The resilience of Australian wind energy to climate change. Environmental Research Letters.

◦The Paris Agreement limits global average temperature rise to 2 C and commits to pursuing efforts in limiting warming to 1.5 ◦ C above pre-industrial levels. This will require rapid reductions in the emissions of greenhouse gases and the eventual decarbonisation of the global economy. Wind energy is an established technology to help achieve emissions reductions, with a cumulative global installed capacity of ∼486 GW (2016). Focusing on Australia, we assess the future economic viability of wind energy using a 12-member ensemble of high-resolution regional climate simulations forced by Coupled Model Intercomparison Project (CMIP) output. We examine both near future (around 2030) and far future (around 2070) changes.
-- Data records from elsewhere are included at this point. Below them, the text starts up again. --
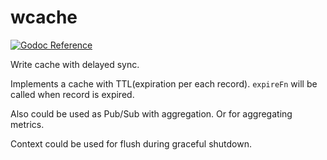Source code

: # wcache

[![Godoc Reference][godoc-img]][godoc]

Write cache with delayed sync.

Implements a cache with TTL(expiration per each record).
`expireFn` will be called when record is expired.

Also could be used as Pub/Sub with aggregation. Or for aggregating metrics.

Context could be used for flush during graceful shutdown.

[godoc]: https://godoc.org/github.com/vtopc/wcache
[godoc-img]: https://godoc.org/github.com/vtopc/wcache?status.svg
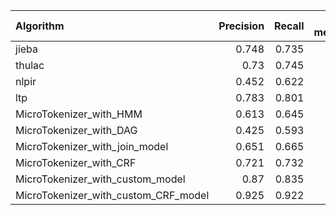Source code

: | Algorithm                            |   Precision |   Recall |   F1-measure |
|:-------------------------------------|------------:|---------:|-------------:|
| jieba                                |       0.748 |    0.735 |        0.742 |
| thulac                               |       0.73  |    0.745 |        0.738 |
| nlpir                                |       0.452 |    0.622 |        0.524 |
| ltp                                  |       0.783 |    0.801 |        0.792 |
| MicroTokenizer_with_HMM              |       0.613 |    0.645 |        0.629 |
| MicroTokenizer_with_DAG              |       0.425 |    0.593 |        0.495 |
| MicroTokenizer_with_join_model       |       0.651 |    0.665 |        0.658 |
| MicroTokenizer_with_CRF              |       0.721 |    0.732 |        0.726 |
| MicroTokenizer_with_custom_model     |       0.87  |    0.835 |        0.852 |
| MicroTokenizer_with_custom_CRF_model |       0.925 |    0.922 |        0.923 |
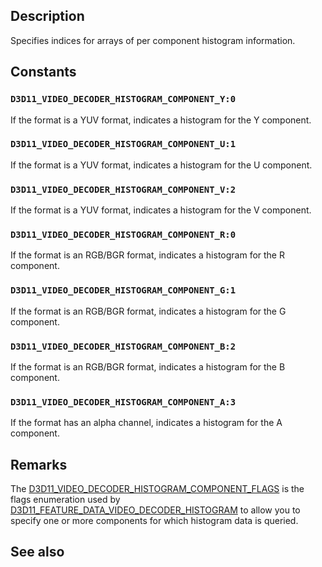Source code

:## Description

Specifies indices for arrays of per component histogram information.

## Constants

### `D3D11_VIDEO_DECODER_HISTOGRAM_COMPONENT_Y:0`

If the format is a YUV format, indicates a histogram for the Y component.

### `D3D11_VIDEO_DECODER_HISTOGRAM_COMPONENT_U:1`

If the format is a YUV format, indicates a histogram for the U component.

### `D3D11_VIDEO_DECODER_HISTOGRAM_COMPONENT_V:2`

If the format is a YUV format, indicates a histogram for the V component.

### `D3D11_VIDEO_DECODER_HISTOGRAM_COMPONENT_R:0`

If the format is an RGB/BGR format, indicates a histogram for the R component.

### `D3D11_VIDEO_DECODER_HISTOGRAM_COMPONENT_G:1`

If the format is an RGB/BGR format, indicates a histogram for the G component.

### `D3D11_VIDEO_DECODER_HISTOGRAM_COMPONENT_B:2`

If the format is an RGB/BGR format, indicates a histogram for the B component.

### `D3D11_VIDEO_DECODER_HISTOGRAM_COMPONENT_A:3`

If the format has an alpha channel, indicates a histogram for the A component.

## Remarks

The [D3D11_VIDEO_DECODER_HISTOGRAM_COMPONENT_FLAGS](https://learn.microsoft.com/windows/win32/api/d3d11_4/ne-d3d11_4-d3d11_video_decoder_histogram_component_flags) is the flags enumeration used by [D3D11_FEATURE_DATA_VIDEO_DECODER_HISTOGRAM](https://learn.microsoft.com/windows/win32/api/d3d11_4/ns-d3d11_4-d3d11_feature_data_video_decoder_histogram) to allow you to specify one or more components for which histogram data is queried.

## See also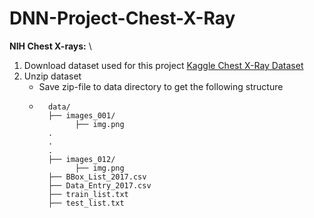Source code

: # DNN-Project-Chest-X-Ray
**NIH Chest X-rays:** \\
1. Download dataset used for this project [Kaggle Chest X-Ray Dataset](https://www.kaggle.com/datasets/nih-chest-xrays/data?resource=download)  
2. Unzip dataset
   - Save zip-file to data directory to get the following structure
   -       data/
           ├── images_001/
                 ├── img.png
           .
           .
           .
           ├── images_012/
                 ├── img.png
           ├── BBox_List_2017.csv
           ├── Data_Entry_2017.csv
           ├── train_list.txt
           ├── test_list.txt

     
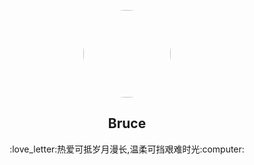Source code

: <p align="center">
    <img width="140" style="border-radius:50%; overflow:hidden;" src="https://avatars.githubusercontent.com/u/54493253?v=4" />
    <h2 align="center">Bruce</h2>
<p align="center"> :love_letter:热爱可抵岁月漫长,温柔可挡艰难时光:computer: </p></p>

<!--
**joker0ops/joker0ops** is a ✨ _special_ ✨ repository because its `README.md` (this file) appears on your GitHub profile.

Here are some ideas to get you started:

- 🔭 I’m currently working on ...
- 🌱 I’m currently learning ...
- 👯 I’m looking to collaborate on ...
- 🤔 I’m looking for help with ...
- 💬 Ask me about ...
- 📫 How to reach me: ...
- 😄 Pronouns: ...
- ⚡ Fun fact: ...
-->
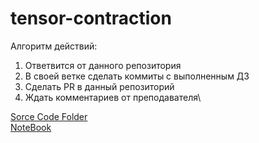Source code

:# tensor-contraction

Алгоритм действий:
1. Ответвится от данного репозитория
2. В своей ветке сделать коммиты с выполненным ДЗ
3. Сделать PR в данный репозиторий
4. Ждать комментариев от преподавателя\

[Sorce Code Folder](https://github.com/B3aRrrr/tensor-contraction/blob/master/ChernyshevDmitry/source%20code/TensorsNCONNUMPY.py)\
[NoteBook](https://github.com/B3aRrrr/tensor-contraction/blob/master/ChernyshevDmitry/TensorsNCONNUMPy.ipynb)
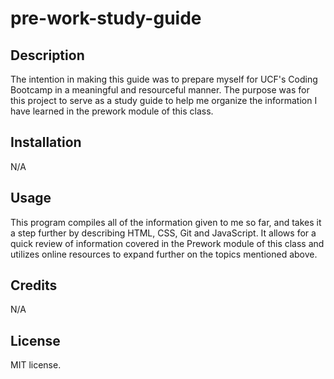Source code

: # pre-work-study-guide

## Description

The intention in making this guide was to prepare myself for UCF's Coding Bootcamp in a meaningful and resourceful manner.
The purpose was for this project to serve as a study guide to help me organize the information I have learned in the prework module of this class.


## Installation

N/A

## Usage

This program compiles all of the information given to me so far, and takes it a step further by describing HTML, CSS, Git and JavaScript. It allows for a quick review of information covered in the Prework module of this class and utilizes online resources to expand further on the topics mentioned above.

## Credits

N/A

## License

MIT license.

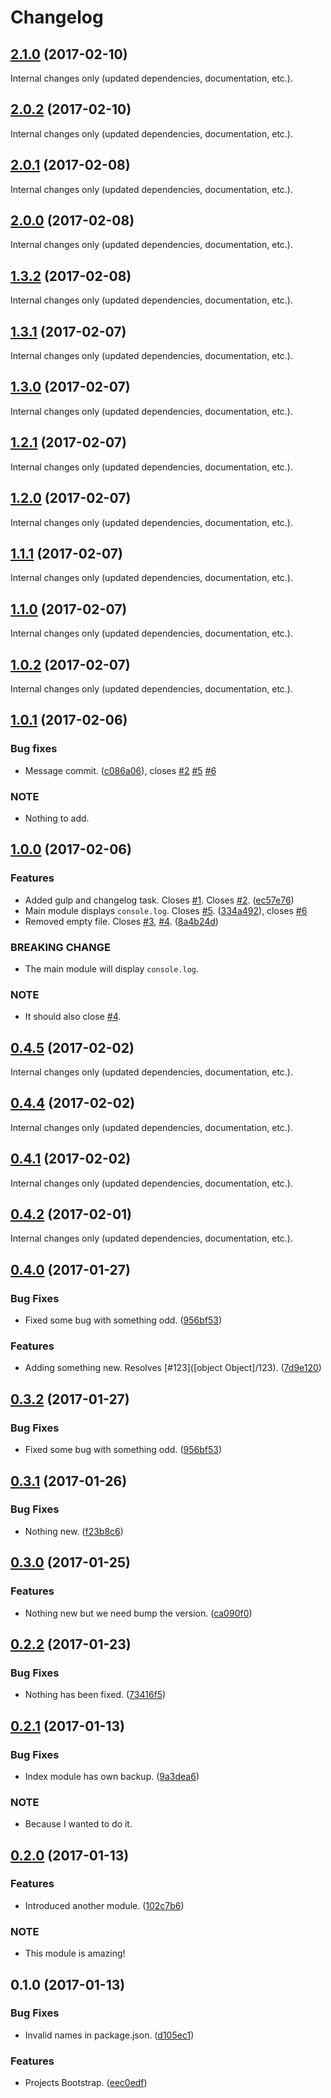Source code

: Changelog
=========

## [2.1.0](https://github.com/Reinmar/ckeditor5-a/compare/v2.0.2...v2.1.0) (2017-02-10)

Internal changes only (updated dependencies, documentation, etc.).

## [2.0.2](https://github.com/Reinmar/ckeditor5-a/compare/v2.0.1...v2.0.2) (2017-02-10)

Internal changes only (updated dependencies, documentation, etc.).

## [2.0.1](https://github.com/Reinmar/ckeditor5-a/compare/v2.0.0...v2.0.1) (2017-02-08)

Internal changes only (updated dependencies, documentation, etc.).

## [2.0.0](https://github.com/Reinmar/ckeditor5-a/compare/v1.3.2...v2.0.0) (2017-02-08)

Internal changes only (updated dependencies, documentation, etc.).

## [1.3.2](https://github.com/Reinmar/ckeditor5-a/compare/v1.3.1...v1.3.2) (2017-02-08)

Internal changes only (updated dependencies, documentation, etc.).

## [1.3.1](https://github.com/Reinmar/ckeditor5-a/compare/v1.3.0...v1.3.1) (2017-02-07)

Internal changes only (updated dependencies, documentation, etc.).

## [1.3.0](https://github.com/Reinmar/ckeditor5-a/compare/v1.2.1...v1.3.0) (2017-02-07)

Internal changes only (updated dependencies, documentation, etc.).

## [1.2.1](https://github.com/Reinmar/ckeditor5-a/compare/v1.2.0...v1.2.1) (2017-02-07)

Internal changes only (updated dependencies, documentation, etc.).

## [1.2.0](https://github.com/Reinmar/ckeditor5-a/compare/v1.1.1...v1.2.0) (2017-02-07)

Internal changes only (updated dependencies, documentation, etc.).

## [1.1.1](https://github.com/Reinmar/ckeditor5-a/compare/v1.1.0...v1.1.1) (2017-02-07)

Internal changes only (updated dependencies, documentation, etc.).

## [1.1.0](https://github.com/Reinmar/ckeditor5-a/compare/v1.0.2...v1.1.0) (2017-02-07)

Internal changes only (updated dependencies, documentation, etc.).

## [1.0.2](https://github.com/Reinmar/ckeditor5-a/compare/v1.0.1...v1.0.2) (2017-02-07)

Internal changes only (updated dependencies, documentation, etc.).

## [1.0.1](https://github.com/Reinmar/ckeditor5-a/compare/v1.0.0...v1.0.1) (2017-02-06)

### Bug fixes

* Message commit. ([c086a06](https://github.com/Reinmar/ckeditor5-a/commit/c086a06)), closes [#2](https://github.com/Reinmar/ckeditor5-a/issues/2) [#5](https://github.com/Reinmar/ckeditor5-a/issues/5) [#6](https://github.com/Reinmar/ckeditor5-a/issues/6)


### NOTE

* Nothing to add.


## [1.0.0](https://github.com/Reinmar/ckeditor5-a/compare/v0.4.5...v1.0.0) (2017-02-06)

### Features

* Added gulp and changelog task. Closes [#1](https://github.com/Reinmar/ckeditor5-a/issues/1). Closes [#2](https://github.com/Reinmar/ckeditor5-a/issues/2). ([ec57e76](https://github.com/Reinmar/ckeditor5-a/commit/ec57e76))
* Main module displays `console.log`. Closes [#5](https://github.com/Reinmar/ckeditor5-a/issues/5). ([334a492](https://github.com/Reinmar/ckeditor5-a/commit/334a492)), closes [#6](https://github.com/Reinmar/ckeditor5-a/issues/6)
* Removed empty file. Closes [#3](https://github.com/Reinmar/ckeditor5-a/issues/3), [#4](https://github.com/Reinmar/ckeditor5-a/issues/4). ([8a4b24d](https://github.com/Reinmar/ckeditor5-a/commit/8a4b24d))


### BREAKING CHANGE

* The main module will display `console.log`.

### NOTE

* It should also close [#4](https://github.com/Reinmar/ckeditor5-a/issues/4).


## [0.4.5](https://github.com/Reinmar/ckeditor5-a/compare/v0.4.4...v0.4.5) (2017-02-02)

Internal changes only (updated dependencies, documentation, etc.).

## [0.4.4](https://github.com/Reinmar/ckeditor5-a/compare/v0.4.3...v0.4.4) (2017-02-02)

Internal changes only (updated dependencies, documentation, etc.).

## [0.4.1](https://github.com/Reinmar/ckeditor5-a/compare/v0.4.0...v0.4.1) (2017-02-02)

Internal changes only (updated dependencies, documentation, etc.).

## [0.4.2](https://github.com/Reinmar/ckeditor5-a/compare/v0.4.0...v0.4.2) (2017-02-01)

Internal changes only (updated dependencies, documentation, etc.).

## [0.4.0](https://github.com/Reinmar/ckeditor5-a/compare/v0.3.1...v0.4.0) (2017-01-27)


### Bug Fixes

* Fixed some bug with something odd. ([956bf53](https://github.com/Reinmar/ckeditor5-a/commit/956bf53))


### Features

* Adding something new. Resolves [#123]([object Object]/123). ([7d9e120](https://github.com/Reinmar/ckeditor5-a/commit/7d9e120))


## [0.3.2](https://github.com/Reinmar/ckeditor5-a/compare/v0.3.1...v0.3.2) (2017-01-27)


### Bug Fixes

* Fixed some bug with something odd. ([956bf53](https://github.com/Reinmar/ckeditor5-a/commit/956bf53))


## [0.3.1](https://github.com/Reinmar/ckeditor5-a/compare/v0.3.0...v0.3.1) (2017-01-26)


### Bug Fixes

* Nothing new. ([f23b8c6](https://github.com/Reinmar/ckeditor5-a/commit/f23b8c6))


## [0.3.0](https://github.com/Reinmar/ckeditor5-a/compare/v0.2.2...v0.3.0) (2017-01-25)


### Features

* Nothing new but we need bump the version. ([ca090f0](https://github.com/Reinmar/ckeditor5-a/commit/ca090f0))


## [0.2.2](https://github.com/Reinmar/ckeditor5-a/compare/v0.2.1...v0.2.2) (2017-01-23)


### Bug Fixes

* Nothing has been fixed. ([73416f5](https://github.com/Reinmar/ckeditor5-a/commit/73416f5))


## [0.2.1](https://github.com/Reinmar/ckeditor5-a/compare/v0.2.0...v0.2.1) (2017-01-13)


### Bug Fixes

* Index module has own backup. ([9a3dea6](https://github.com/Reinmar/ckeditor5-a/commit/9a3dea6))


### NOTE

* Because I wanted to do it.


## [0.2.0](https://github.com/Reinmar/ckeditor5-a/compare/v0.1.0...v0.2.0) (2017-01-13)


### Features

* Introduced another module. ([102c7b6](https://github.com/Reinmar/ckeditor5-a/commit/102c7b6))


### NOTE

* This module is amazing!


## 0.1.0 (2017-01-13)


### Bug Fixes

* Invalid names in package.json. ([d105ec1](https://github.com/Reinmar/ckeditor5-a/commit/d105ec1))


### Features

* Projects Bootstrap. ([eec0edf](https://github.com/Reinmar/ckeditor5-a/commit/eec0edf))
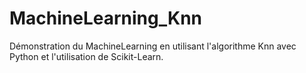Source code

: # MachineLearning_Knn

Démonstration du MachineLearning en utilisant l'algorithme Knn avec Python et l'utilisation de Scikit-Learn.

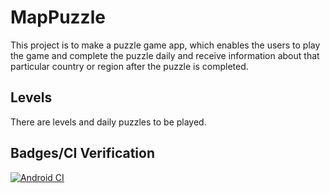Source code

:# MapPuzzle


This project is to make a puzzle game app, which enables the users to play the game and complete the puzzle daily and receive information about that particular country or region after the puzzle is completed. 

## Levels
There are levels and daily puzzles to be played. 

## Badges/CI Verification

[![Android CI](https://github.com/Blergle/MapPuzzle/actions/workflows/gradle.yml/badge.svg)](https://github.com/Blergle/MapPuzzle/actions/workflows/gradle.yml)
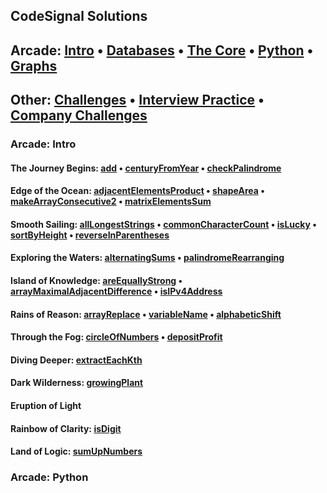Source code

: ## CodeSignal Solutions

## Arcade: [Intro](#Arcade-Intro)  •  [Databases](#Arcade-Intro)  •  [The Core](#Arcade-Intro)  •  [Python](#Arcade-Intro)  •  [Graphs](#Arcade-Intro)

## Other: [Challenges](#Arcade-Intro) • [Interview Practice](#Arcade-Intro) • [Company Challenges](#Arcade-Intro)

### Arcade: Intro

#### The Journey Begins: [add](https://github.com/ekaterinakuzmina/CodeSignal-solutions/blob/master/Arcade/Intro/1.add.py) • [centuryFromYear](https://github.com/ekaterinakuzmina/CodeSignal-solutions/blob/master/Arcade/Intro/2.centuryFromYear.py) • [checkPalindrome](https://github.com/ekaterinakuzmina/CodeSignal-solutions/blob/master/Arcade/Intro/3.checkPalindrome.py)

#### Edge of the Ocean: [adjacentElementsProduct](https://github.com/ekaterinakuzmina/CodeSignal-solutions/blob/master/Arcade/Intro/4.adjacentElementsProduct.py) • [shapeArea](https://github.com/ekaterinakuzmina/CodeSignal-solutions/blob/master/Arcade/Intro/5.shapeArea.py) • [makeArrayConsecutive2](https://github.com/ekaterinakuzmina/CodeSignal-solutions/blob/master/Arcade/Intro/6.makeArrayConsecutive2.py) • [matrixElementsSum](https://github.com/ekaterinakuzmina/CodeSignal-solutions/blob/master/Arcade/Intro/8.matrixElementsSum.py)

#### Smooth Sailing: [allLongestStrings](https://github.com/ekaterinakuzmina/CodeSignal-solutions/blob/master/Arcade/Intro/9.allLongestStrings.py) • [commonCharacterCount](https://github.com/ekaterinakuzmina/CodeSignal-solutions/blob/master/Arcade/Intro/10.commonCharacterCount.py) • [isLucky](https://github.com/ekaterinakuzmina/CodeSignal-solutions/blob/master/Arcade/Intro/11.isLucky.py) • [sortByHeight](https://github.com/ekaterinakuzmina/CodeSignal-solutions/blob/master/Arcade/Intro/sortByHeight.py) • [reverseInParentheses](https://github.com/ekaterinakuzmina/CodeSignal-solutions/blob/master/Arcade/Intro/reverseInParentheses.py)

#### Exploring the Waters: [alternatingSums](https://github.com/ekaterinakuzmina/CodeSignal-solutions/blob/master/Arcade/Intro/alternatingSums.py) • [palindromeRearranging](https://github.com/ekaterinakuzmina/CodeSignal-solutions/blob/master/Arcade/Intro/palindromeRearranging.py)

#### Island of Knowledge: [areEquallyStrong](https://github.com/ekaterinakuzmina/CodeSignal-solutions/blob/master/Arcade/Intro/areEquallyStrong.py) • [arrayMaximalAdjacentDifference](https://github.com/ekaterinakuzmina/CodeSignal-solutions/blob/master/Arcade/Intro/arrayMaximalAdjacentDifference.py) • [isIPv4Address](https://github.com/ekaterinakuzmina/CodeSignal-solutions/blob/master/Arcade/Intro/isIPv4Address.py)

#### Rains of Reason: [arrayReplace](https://github.com/ekaterinakuzmina/CodeSignal-solutions/blob/master/Arcade/Intro/arrayReplace.py) • [variableName](https://github.com/ekaterinakuzmina/CodeSignal-solutions/blob/master/Arcade/Intro/variableName.py) • [alphabeticShift](https://github.com/ekaterinakuzmina/CodeSignal-solutions/blob/master/Arcade/Intro/alphabeticShift.py)

#### Through the Fog: [circleOfNumbers](https://github.com/ekaterinakuzmina/CodeSignal-solutions/blob/master/Arcade/Intro/30.circleOfNumbers.py)  • [depositProfit](https://github.com/ekaterinakuzmina/CodeSignal-solutions/blob/master/Arcade/Intro/31.depositProfit.py)

#### Diving Deeper: [extractEachKth](https://github.com/ekaterinakuzmina/CodeSignal-solutions/blob/master/Arcade/Intro/extractEachKth.py)

#### Dark Wilderness: [growingPlant](https://github.com/ekaterinakuzmina/CodeSignal-solutions/blob/master/Arcade/Intro/growingPlant.py)
 
#### Eruption of Light

#### Rainbow of Clarity: [isDigit](https://github.com/ekaterinakuzmina/CodeSignal-solutions/blob/master/Arcade/Intro/48.isDigit.py)

#### Land of Logic: [sumUpNumbers](https://github.com/ekaterinakuzmina/CodeSignal-solutions/blob/master/Arcade/Intro/54.sumUpNumbers.py) 

### Arcade: Python

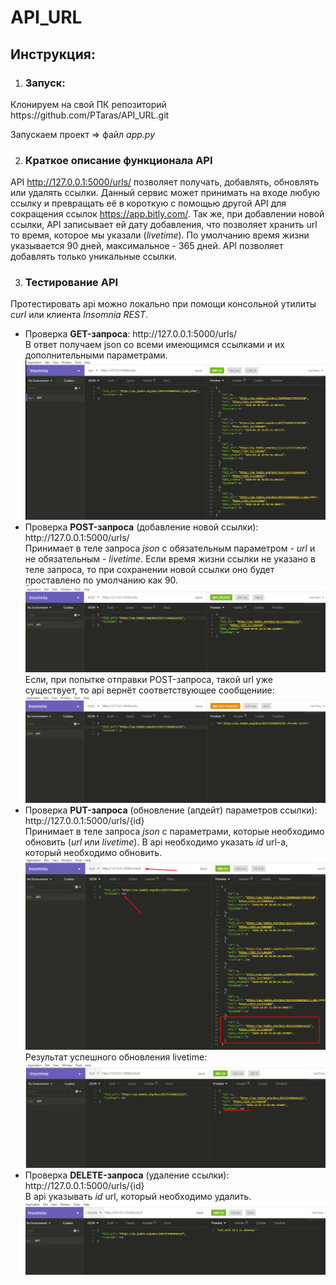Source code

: # API_URL
<h2>Инструкция:</h2>

1) <h3>Запуск:</h3> 
  <p>Клонируем на свой ПК репозиторий https://github.com/PTaras/API_URL.git <p>
  Запускаем проект => файл <i>app.py</i>
  
2) <h3>Краткое описание функционала API</h3>
API http://127.0.0.1:5000/urls/ позволяет получать, добавлять, обновлять или удалять ссылки.
Данный сервис может принимать на входе любую ссылку и превращать её в короткую с помощью другой API для сокращения ссылок https://app.bitly.com/.
Так же, при добавлении новой ссылки, API записывает ей дату добавления, что позволяет хранить url то время, которое мы указали (<i>livetime</i>). По умолчанию время жизни указывается 90 дней, 
максимальное - 365 дней.
API позволяет добавлять только уникальные ссылки.
  
3) <h3>Тестирование API</h3>
  <p>Протестировать api можно локально при помощи консольной утилиты <i>curl</i> или клиента <i>Insomnia REST</i>.</p>
  <ul>
  <li>Проверка <b>GET-запроса</b>: http://127.0.0.1:5000/urls/</li>
  В ответ получаем json со всеми имеющимся ссылками и их дополнительными параметрами. 
  <img src=https://github.com/PTaras/API_URL/blob/master/assets/img/get-api.png alt="get-api"/>
  <li>Проверка <b>POST-запроса</b> (добавление новой ссылки): http://127.0.0.1:5000/urls/</li>
    Принимает в теле запроса <i>json</i> с обязательным параметром - <i>url</i> и  не обязательным - <i>livetime</i>. Если время жизни ссылки не указано в теле запроса, то при сохранении новой ссылки оно будет проставлено по умолчанию как 90.
  <img src=https://github.com/PTaras/API_URL/blob/master/assets/img/post-api.png alt="post-api"/>
  Если, при попытке отправки POST-запроса, такой url уже существует, то api вернёт соответствующее сообщениие:
  <img src=https://github.com/PTaras/API_URL/blob/master/assets/img/post-api-exists.png alt="post-api-exists"/>
  <li>Проверка <b>PUT-запроса</b> (обновление (апдейт) параметров ссылки): http://127.0.0.1:5000/urls/{id}</li>
    Принимает в теле запроса <i>json</i> с параметрами, которые необходимо обновить (<i>url</i> или <i>livetime</i>). 
    В api необходимо указать <i>id</i> url-а, который необходимо обновить.
  <img src=https://github.com/PTaras/API_URL/blob/master/assets/img/put-api.png alt="put-api"/>
  Результат успешного обновления livetime:
<img src=https://github.com/PTaras/API_URL/blob/master/assets/img/put-api-update.png alt="put-api"/>
  <li>Проверка <b>DELETE-запроса</b> (удаление ссылки): http://127.0.0.1:5000/urls/{id}</li>
  В api указывать <i>id</i> url, который необходимо удалить. 
  <img src=https://github.com/PTaras/API_URL/blob/master/assets/img/delete-api.png alt="delete-api"/>
  </ul>

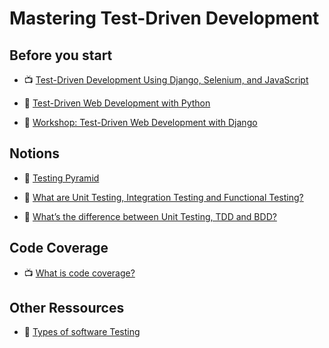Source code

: # Mastering Test-Driven Development

## Before you start

* 📺 [Test-Driven Development Using Django, Selenium, and JavaScript](https://www.safaribooksonline.com/library/view/test-driven-development/9781491919163/)

* 📖 [Test-Driven Web Development with Python](https://www.obeythetestinggoat.com/pages/book.html)

* 📖 [Workshop: Test-Driven Web Development with Django](http://test-driven-django-development.readthedocs.io/en/latest/index.html)


## Notions

* 📖 [Testing Pyramid](http://www.agilenutshell.com/episodes/41-testing-pyramid)

* 📖 [What are Unit Testing, Integration Testing and Functional Testing?](https://codeutopia.net/blog/2015/04/11/what-are-unit-testing-integration-testing-and-functional-testing/)

* 📖 [What’s the difference between Unit Testing, TDD and BDD?](https://codeutopia.net/blog/2015/03/01/unit-testing-tdd-and-bdd/)

## Code Coverage

* 📺 [What is code coverage?](https://www.youtube.com/watch?v=uDmdlmdVhL8)


## Other Ressources

* 📖 [Types of software Testing](http://www.softwaretestinghelp.com/types-of-software-testing/)
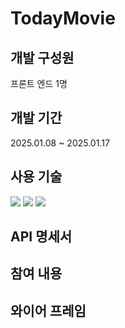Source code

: # TodayMovie

## 개발 구성원

프론트 엔드 1명

## 개발 기간

2025.01.08 ~ 2025.01.17

## 사용 기술

<img src="https://img.shields.io/badge/html5-E34F26?style=for-the-badge&logo=html5&logoColor=white"> <img src="https://img.shields.io/badge/css-1572B6?style=for-the-badge&logo=css3&logoColor=white"> <img src="https://img.shields.io/badge/javascript-F7DF1E?style=for-the-badge&logo=javascript&logoColor=black">

## API 명세서

## 참여 내용

## 와이어 프레임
Extractable wind power changes vary across the continent, though the most spatially coherent change is a small but significant decrease across southern regions. The cost of future wind energy generation, measured via the Levelised Cost of Energy (LCOE), increases negligibly in the future in regions with significant existing installed capacity. Technological developments in wind energy generation more than compensate for projected small reductions in wind, decreasing the LCOE by around 30%. These developments ensure viability for existing wind farms, and enhance the economic viability of proposed wind farms in Western Australian and Tasmania. Wind energy is therefore a resilient source of electricity over most of Australia and technological innovation entering the market will open new regions for energy production in the future.

Figure 3. The current (top panel) and future (bottom) levelized cost of energy (LCOE) for the present day (1990–2009) and near future (2020–2039). The red lines represent current transmission line. Blue star points represent the existing and purple circles represent proposed wind farms. These maps were created using Python 2.7.13 (www.python.org/downloads/release/python-2713/).